* **Input**
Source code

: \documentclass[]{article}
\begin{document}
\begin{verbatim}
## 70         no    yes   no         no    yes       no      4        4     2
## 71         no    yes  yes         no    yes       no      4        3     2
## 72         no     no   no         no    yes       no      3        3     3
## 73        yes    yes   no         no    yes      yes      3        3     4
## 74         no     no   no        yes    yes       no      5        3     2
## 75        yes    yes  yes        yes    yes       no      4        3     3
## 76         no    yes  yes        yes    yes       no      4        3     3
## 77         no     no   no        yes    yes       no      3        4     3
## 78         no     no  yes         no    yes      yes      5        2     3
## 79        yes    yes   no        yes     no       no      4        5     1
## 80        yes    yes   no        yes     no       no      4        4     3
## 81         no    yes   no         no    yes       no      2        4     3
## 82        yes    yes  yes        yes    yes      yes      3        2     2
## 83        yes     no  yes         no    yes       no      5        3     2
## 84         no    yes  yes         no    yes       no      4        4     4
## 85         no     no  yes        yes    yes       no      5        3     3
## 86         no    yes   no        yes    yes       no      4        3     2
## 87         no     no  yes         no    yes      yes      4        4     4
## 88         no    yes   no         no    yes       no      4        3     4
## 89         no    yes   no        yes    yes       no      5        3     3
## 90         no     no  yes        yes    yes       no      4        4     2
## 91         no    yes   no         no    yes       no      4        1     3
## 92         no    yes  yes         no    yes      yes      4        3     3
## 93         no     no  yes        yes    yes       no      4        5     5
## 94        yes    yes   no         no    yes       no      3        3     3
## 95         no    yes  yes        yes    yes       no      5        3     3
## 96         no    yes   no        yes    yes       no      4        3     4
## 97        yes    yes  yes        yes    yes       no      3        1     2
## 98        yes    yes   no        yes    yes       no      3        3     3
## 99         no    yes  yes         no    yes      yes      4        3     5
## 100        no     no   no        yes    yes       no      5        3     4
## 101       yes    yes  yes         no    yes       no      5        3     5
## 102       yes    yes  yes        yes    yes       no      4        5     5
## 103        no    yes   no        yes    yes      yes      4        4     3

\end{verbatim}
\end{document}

* **Exercise aim**
Nothing in the material above may be skipped, so reproduce it all exactly.

* **Written solution**
Source code

: \documentclass[]{article}
\begin{document}
\begin{verbatim}
## 70         no    yes   no         no    yes       no      4        4     2
## 71         no    yes  yes         no    yes       no      4        3     2
## 72         no     no   no         no    yes       no      3        3     3
## 73        yes    yes   no         no    yes      yes      3        3     4
## 74         no     no   no        yes    yes       no      5        3     2
## 75        yes    yes  yes        yes    yes       no      4        3     3
## 76         no    yes  yes        yes    yes       no      4        3     3
## 77         no     no   no        yes    yes       no      3        4     3
## 78         no     no  yes         no    yes      yes      5        2     3
## 79        yes    yes   no        yes     no       no      4        5     1
## 80        yes    yes   no        yes     no       no      4        4     3
## 81         no    yes   no         no    yes       no      2        4     3
## 82        yes    yes  yes        yes    yes      yes      3        2     2
## 83        yes     no  yes         no    yes       no      5        3     2
## 84         no    yes  yes         no    yes       no      4        4     4
## 85         no     no  yes        yes    yes       no      5        3     3
## 86         no    yes   no        yes    yes       no      4        3     2
## 87         no     no  yes         no    yes      yes      4        4     4
## 88         no    yes   no         no    yes       no      4        3     4
## 89         no    yes   no        yes    yes       no      5        3     3
## 90         no     no  yes        yes    yes       no      4        4     2
## 91         no    yes   no         no    yes       no      4        1     3
## 92         no    yes  yes         no    yes      yes      4        3     3
## 93         no     no  yes        yes    yes       no      4        5     5
## 94        yes    yes   no         no    yes       no      3        3     3
## 95         no    yes  yes        yes    yes       no      5        3     3
## 96         no    yes   no        yes    yes       no      4        3     4
## 97        yes    yes  yes        yes    yes       no      3        1     2
## 98        yes    yes   no        yes    yes       no      3        3     3
## 99         no    yes  yes         no    yes      yes      4        3     5
## 100        no     no   no        yes    yes       no      5        3     4
## 101       yes    yes  yes         no    yes       no      5        3     5
## 102       yes    yes  yes        yes    yes       no      4        5     5
## 103        no    yes   no        yes    yes      yes      4        4     3

\end{verbatim}
\end{document}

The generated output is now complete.